── Information

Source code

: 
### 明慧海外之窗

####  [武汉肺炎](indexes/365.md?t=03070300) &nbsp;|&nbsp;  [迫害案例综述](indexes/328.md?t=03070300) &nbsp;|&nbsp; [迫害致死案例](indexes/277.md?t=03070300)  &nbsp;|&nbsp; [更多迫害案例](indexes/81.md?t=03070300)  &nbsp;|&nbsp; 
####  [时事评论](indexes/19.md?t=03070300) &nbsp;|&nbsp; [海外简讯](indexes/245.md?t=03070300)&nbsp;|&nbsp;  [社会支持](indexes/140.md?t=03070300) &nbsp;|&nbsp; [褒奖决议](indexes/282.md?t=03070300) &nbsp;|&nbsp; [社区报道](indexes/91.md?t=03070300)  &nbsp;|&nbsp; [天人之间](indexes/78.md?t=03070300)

────

# What you will do
Write out an exact copy of every record shown above.

# Written reply
Source code

: 
### 明慧海外之窗

####  [武汉肺炎](indexes/365.md?t=03070300) &nbsp;|&nbsp;  [迫害案例综述](indexes/328.md?t=03070300) &nbsp;|&nbsp; [迫害致死案例](indexes/277.md?t=03070300)  &nbsp;|&nbsp; [更多迫害案例](indexes/81.md?t=03070300)  &nbsp;|&nbsp; 
####  [时事评论](indexes/19.md?t=03070300) &nbsp;|&nbsp; [海外简讯](indexes/245.md?t=03070300)&nbsp;|&nbsp;  [社会支持](indexes/140.md?t=03070300) &nbsp;|&nbsp; [褒奖决议](indexes/282.md?t=03070300) &nbsp;|&nbsp; [社区报道](indexes/91.md?t=03070300)  &nbsp;|&nbsp; [天人之间](indexes/78.md?t=03070300)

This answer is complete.